We do know that June 24, 2019 was not the last U.S. strike in Yemen. In May 2020, then-Attorney General William Barr and FBI Director Christopher Wray stated in a press release regarding the investigation into the deadly attack at Naval Air Station Pensacola by Mohammed al-Shamrani that “a counterterrorism operation targeting AQAP operative Abdullah al-Maliki, one of Alshamrani’s overseas associates, was recently conducted in Yemen.” The New York Times cited a senior administration official as saying the operation was a CIA drone strike.
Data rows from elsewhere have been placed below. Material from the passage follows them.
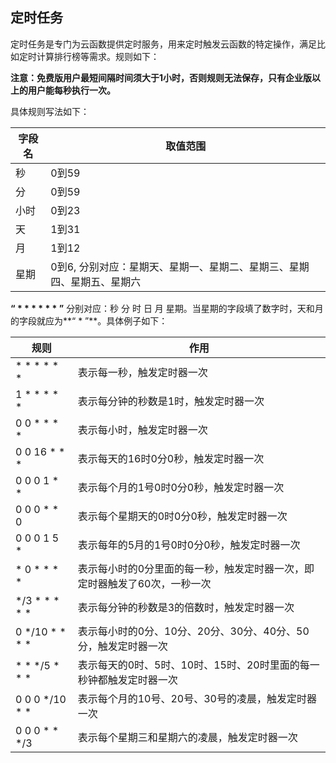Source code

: ## 定时任务

定时任务是专门为云函数提供定时服务，用来定时触发云函数的特定操作，满足比如定时计算排行榜等需求。规则如下：

**注意：免费版用户最短间隔时间须大于1小时，否则规则无法保存，只有企业版以上的用户能每秒执行一次。**

具体规则写法如下：

| 字段名 | 取值范围 |
| --- | --- |
| 秒 | 0到59 |
| 分 | 0到59 |
| 小时 | 0到23 |
| 天 | 1到31 |
| 月 | 1到12 |
| 星期 | 0到6, 分别对应：星期天、星期一、星期二、星期三、星期四、星期五、星期六|


**“ \* \* \* \* \* \* ”** 分别对应：秒 分 时 日 月 星期。当星期的字段填了数字时，天和月的字段就应为**“ \* ”**。具体例子如下：


|规则|作用|
|---|---|
|\* \* \* \* \* \*  |表示每一秒，触发定时器一次|
|1 \* \* \* \* \*   |表示每分钟的秒数是1时，触发定时器一次|
|0 0 \* \* \* \*    |表示每小时，触发定时器一次|
|0 0 16 \* \* \*    |表示每天的16时0分0秒，触发定时器一次|
|0 0 0 1 \* \*      |表示每个月的1号0时0分0秒，触发定时器一次|
|0 0 0 \* \* 0      |表示每个星期天的0时0分0秒，触发定时器一次|
|0 0 0 1 5 \*       |表示每年的5月的1号0时0分0秒，触发定时器一次|
|\* 0 \* \* \* \*   |表示每小时的0分里面的每一秒，触发定时器一次，即定时器触发了60次，一秒一次|
|\*/3 \* \* \* \* \*|表示每分钟的秒数是3的倍数时，触发定时器一次|
|0 \*/10 \* \* \* \*|表示每小时的0分、10分、20分、30分、40分、50分，触发定时器一次|
|\* \* \*/5 \* \* \*|表示每天的0时、5时、10时、15时、20时里面的每一秒钟都触发定时器一次|
|0 0 0 \*/10 \* \*  |表示每个月的10号、20号、30号的凌晨，触发定时器一次|
|0 0 0 \* \* \*/3   |表示每个星期三和星期六的凌晨，触发定时器一次|








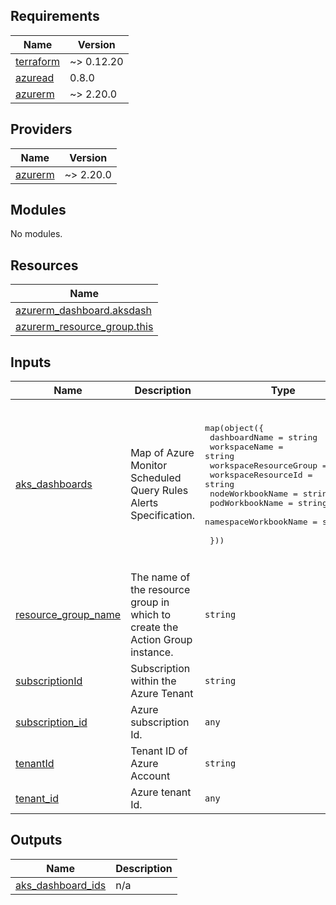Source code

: <!-- BEGIN_TF_DOCS -->
## Requirements

| Name | Version |
|------|---------|
| <a name="requirement_terraform"></a> [terraform](#requirement\_terraform) | ~> 0.12.20 |
| <a name="requirement_azuread"></a> [azuread](#requirement\_azuread) | 0.8.0 |
| <a name="requirement_azurerm"></a> [azurerm](#requirement\_azurerm) | ~> 2.20.0 |

## Providers

| Name | Version |
|------|---------|
| <a name="provider_azurerm"></a> [azurerm](#provider\_azurerm) | ~> 2.20.0 |

## Modules

No modules.

## Resources

| Name |
|------|
| [azurerm_dashboard.aksdash](https://registry.terraform.io/providers/hashicorp/azurerm/latest/docs/resources/dashboard) |
| [azurerm_resource_group.this](https://registry.terraform.io/providers/hashicorp/azurerm/latest/docs/data-sources/resource_group) |

## Inputs

| Name | Description | Type | Default | Required |
|------|-------------|------|---------|:--------:|
| <a name="input_aks_dashboards"></a> [aks\_dashboards](#input\_aks\_dashboards) | Map of Azure Monitor Scheduled Query Rules Alerts Specification. | <pre>map(object({<br>        dashboardName               = string<br>        workspaceName               = string<br>        workspaceResourceGroup      = string<br>        workspaceResourceId         = string<br>        nodeWorkbookName            = string<br>        podWorkbookName             = string<br>        namespaceWorkbookName       = string<br>        <br>  }))</pre> | <pre>{<br>  "aksdash1": {<br>    "dashboardName": "dashboard_name",<br>    "namespaceWorkbookName": "namespace_workbook_name",<br>    "nodeWorkbookName": "node_workbook_name",<br>    "podWorkbookName": "pod_workbook_name",<br>    "workspaceName": "workspace_name",<br>    "workspaceResourceGroup": "workspace_resource_group_name",<br>    "workspaceResourceId": "workspace_resource_id"<br>  }<br>}</pre> | no |
| <a name="input_resource_group_name"></a> [resource\_group\_name](#input\_resource\_group\_name) | The name of the resource group in which to create the Action Group instance. | `string` | n/a | yes |
| <a name="input_subscriptionId"></a> [subscriptionId](#input\_subscriptionId) | Subscription within the Azure Tenant | `string` | n/a | yes |
| <a name="input_subscription_id"></a> [subscription\_id](#input\_subscription\_id) | Azure subscription Id. | `any` | n/a | yes |
| <a name="input_tenantId"></a> [tenantId](#input\_tenantId) | Tenant ID of Azure Account | `string` | n/a | yes |
| <a name="input_tenant_id"></a> [tenant\_id](#input\_tenant\_id) | Azure tenant Id. | `any` | n/a | yes |

## Outputs

| Name | Description |
|------|-------------|
| <a name="output_aks_dashboard_ids"></a> [aks\_dashboard\_ids](#output\_aks\_dashboard\_ids) | n/a |
<!-- END_TF_DOCS -->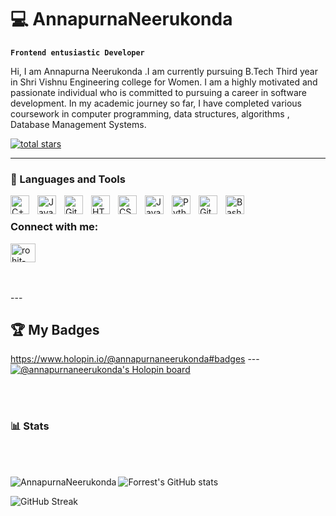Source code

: # 💻 AnnapurnaNeerukonda

**`Frontend entusiastic Developer`**

Hi, I am Annapurna Neerukonda .I am currently pursuing B.Tech Third year in Shri Vishnu Engineering college for Women. I am a highly motivated and passionate individual who is committed to pursuing a career in software development.
In my academic journey so far, I have completed various coursework in computer programming, data structures, algorithms , Database Management Systems. 

   <p align="left">
      <a href="https://github.com/AnnapurnaNeerukonda?tab=repositories&sort=stargazers">
         <img alt="total stars" title="Total stars on GitHub" src="https://custom-icon-badges.demolab.com/github/stars/AnnapurnaNeerukonda?color=55960c&style=for-the-badge&labelColor=488207&logo=star"/></a>
   </p>

---

### 🧰 Languages and Tools
<img align="left" alt="C++" width="30px" style="padding-right:10px;" src="https://upload.wikimedia.org/wikipedia/commons/thumb/1/18/ISO_C%2B%2B_Logo.svg/459px-ISO_C%2B%2B_Logo.svg.png?20170928190710"/>
<img align="left" alt="Java" width="30px" style="padding-right:10px;" src="https://cdn.jsdelivr.net/gh/devicons/devicon/icons/java/java-original.svg"/>
<img align="left" alt="Git" width="30px" style="padding-right:10px;" src="https://cdn.jsdelivr.net/gh/devicons/devicon/icons/git/git-original.svg" />
<img align="left" alt="HTML" width="30px" style="padding-right:10px;" src="https://cdn.jsdelivr.net/gh/devicons/devicon/icons/html5/html5-plain.svg" />
<img align="left" alt="CSS" width="30px" style="padding-right:10px;" src="https://cdn.jsdelivr.net/gh/devicons/devicon/icons/css3/css3-plain.svg" />
<img align="left" alt="JavaScript" width="30px" style="padding-right:10px;" src="https://cdn.jsdelivr.net/gh/devicons/devicon/icons/javascript/javascript-plain.svg" />
<img align="left" alt="Python" width="30px" style="padding-right:10px;" src="https://cdn.jsdelivr.net/gh/devicons/devicon/icons/python/python-plain.svg" />
<img align="left" alt="GitHub" width="30px" style="padding-right:10px;" src="https://cdn.jsdelivr.net/gh/devicons/devicon/icons/github/github-original.svg" />
<img align="left" alt="Bash" width="30px" style="padding-right:10px;" src="https://cdn.jsdelivr.net/gh/devicons/devicon/icons/bash/bash-original.svg" />
<br />
<h3 align="left">Connect with me:</h3>
<p align="left">
<a href="https://www.linkedin.com/in/annapurna-neerukonda-a43943256/" target="blank"><img align="center" src="https://upload.wikimedia.org/wikipedia/commons/thumb/c/ca/LinkedIn_logo_initials.png/800px-LinkedIn_logo_initials.png" alt="rohit-kumar-66522518a/" height="30" width="40" /></a>
</p><br>
<br>
---

## 🏆 My Badges

https://www.holopin.io/@annapurnaneerukonda#badges
---[![@annapurnaneerukonda's Holopin board](https://holopin.me/annapurnaneerukonda)](https://holopin.io/@annapurnaneerukonda)

<br><br>
### 📊 Stats
<br><br>

<img align="left" src="https://github-readme-stats.vercel.app/api/top-langs?username=AnnapurnaNeerukonda&show_icons=true&locale=en&theme=gruvbox&layout=compact" alt="AnnapurnaNeerukonda" />

![Forrest's GitHub stats](https://github-readme-stats.vercel.app/api?username=AnnapurnaNeerukonda&show_icons=true&theme=gruvbox)

 ![GitHub Streak](https://streak-stats.demolab.com?user=AnnapurnaNeerukonda&theme=gruvbox&border_radius=4.5)
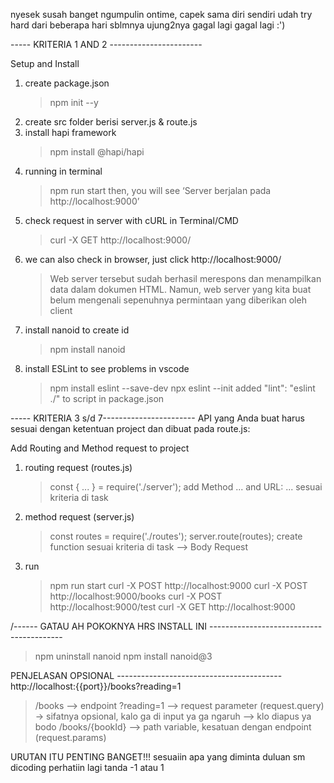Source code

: nyesek susah banget ngumpulin ontime, capek sama diri sendiri 
udah try hard dari beberapa hari sblmnya ujung2nya gagal lagi gagal lagi :')


----- KRITERIA 1 AND 2 -----------------------

Setup and Install 

1.  create package.json
    > npm init --y
2.  create src folder berisi server.js & route.js
3.  install hapi framework
    > npm install @hapi/hapi
4.  running in terminal 
    > npm run start
    > then, you will see ‘Server berjalan pada http://localhost:9000’
5.  check request in server with cURL in Terminal/CMD
    > curl -X GET http://localhost:9000/
6.  we can also check in browser, just click http://localhost:9000/ 
    > Web server tersebut sudah berhasil merespons dan menampilkan data dalam dokumen HTML. Namun, web server yang kita buat belum mengenali sepenuhnya permintaan yang diberikan oleh client
7.  install nanoid to create id
    > npm install nanoid
8.  install ESLint to see problems in vscode
    > npm install eslint --save-dev
    > npx eslint --init
    > added "lint": "eslint ./" to script in package.json


----- KRITERIA 3 s/d 7-----------------------
API yang Anda buat harus sesuai dengan ketentuan project dan dibuat pada route.js:

Add Routing and Method request to project
1.  routing request (routes.js)
    > const { ... } = require('./server');
    > add Method ... and URL: ... sesuai kriteria di task
2.  method request (server.js)
    > const routes = require('./routes');
    > server.route(routes);
    > create function sesuai kriteria di task --> Body Request
3.  run
    > npm run start
    > curl -X POST http://localhost:9000
    > curl -X POST http://localhost:9000/books
    > curl -X POST http://localhost:9000/test
    > curl -X GET http://localhost:9000

/------ GATAU AH POKOKNYA HRS INSTALL INI -----------------------------------------
> npm uninstall nanoid
> npm install nanoid@3

PENJELASAN OPSIONAL -----------------------------------------
http://localhost:{{port}}/books?reading=1
> /books     --> endpoint 
> ?reading=1 --> request parameter (request.query)
> -> sifatnya opsional, kalo ga di input ya ga ngaruh --> klo diapus ya bodo
> /books/{bookId} --> path variable, kesatuan dengan endpoint (request.params)

URUTAN ITU PENTING BANGET!!!
sesuaiin apa yang diminta duluan sm dicoding 
perhatiin lagi tanda -1 atau 1 
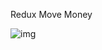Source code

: Redux Move Money

![img](https://user-images.githubusercontent.com/52834318/135513475-5cf6559e-465d-4fe8-8aa1-1760b4a7cfba.png)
Similarly in January 2020, the United States reportedly conducted an airstrike that killed AQAP leader Qassim al-Rimi. The operation was touted by President Trump, and the State Department’s Country Reports on Terrorism 2020 stated, “U.S.-led military operations in 2020 resulted in the deaths of Qassim al-Rimi” among others. The United States also conducted a strike targeting an IRGC official in Yemen the same day that it killed IRGC Qods Force Commander Qasem Soleimani in Iraq in January 2020.

Under the Biden administration, there have been no such confirmations of U.S. strikes in Yemen. However, there have been multiple reports alleging U.S. strikes in Yemen during the Biden administration. Attributing such strikes to the United States is difficult given the challenges of reporting from Yemen and the wide array of belligerents with air capabilities active in Yemen’s skies. For example, New America’s data tracking the U.S. drone war in Yemen recorded a pair of alleged U.S. strikes in Yemen in November 2021. CENTCOM denied conducting the strikes, and while they could have been covert and conducted by another part of the U.S. government, multiple other sources suggest they were carried out by the Saudi-led coalition.

Airwars, which uses a broader set of inclusion criteria than New America, drawing heavily upon social media and the local Arabic-language press, has recorded multiple other alleged U.S. strikes under the Biden administration. These include an alleged November 30, 2022 strike, February 2022 strike, December 2021 strike, and an alleged March 2021 strike (which illustrating the attribution challenge, Airwars notes may have been a Houthi ballistic missile strike rather than a U.S. strike). Notably all of the above cases reportedly occurred within the governorate of Marib, and thus might potentially be parts of a larger campaign of strikes or a hunt for particular AQAP leadership figures.

The possibility that the U.S. is conducting an ongoing covert campaign of drone strikes in Yemen should be concerning. The escalation of the drone war in Yemen in late 2009 was characterized by an official U.S. silence regarding covert strikes. That state of affairs, as I have written elsewhere, produced a confusing and ill-defined jumble of strategic objectives – contributing to the war’s having an endless character.

Similar questions arise today. Did recent alleged strikes target specific individuals who posed an imminent threat to the United States? Or were they meant to protect or support Emirati-backed forces (or others) engaged in operations against AQAP? Were the strikes meant to degrade AQAP’s overall capabilities and if so to what level? Perhaps they were meant to contribute to AQAP’s defeat – an objective that has been downplayed by the administration although the objective of defeating terrorist groups continues to be cited in other contexts.

Alternatively, perhaps the U.S. did not conduct the pair of recent strikes or any of the other alleged strikes under Biden. Yet if that is the case, it is concerning that the government is not able to credibly and quickly deny reports of U.S. strikes because it clings to its authority to conduct such strikes – even in secret - and lacks a unified system for denying strikes that it did not carry out. As a result, it is left to those tracking the wars to try and piece together various statements from different components of the government – some of which simply refuse to comment. For both strategic and moral reasons, the United States needs a vast expansion of transparency on its drone wars (including their covert side). The latest reports from Yemen starkly emphasize the urgency of that effort.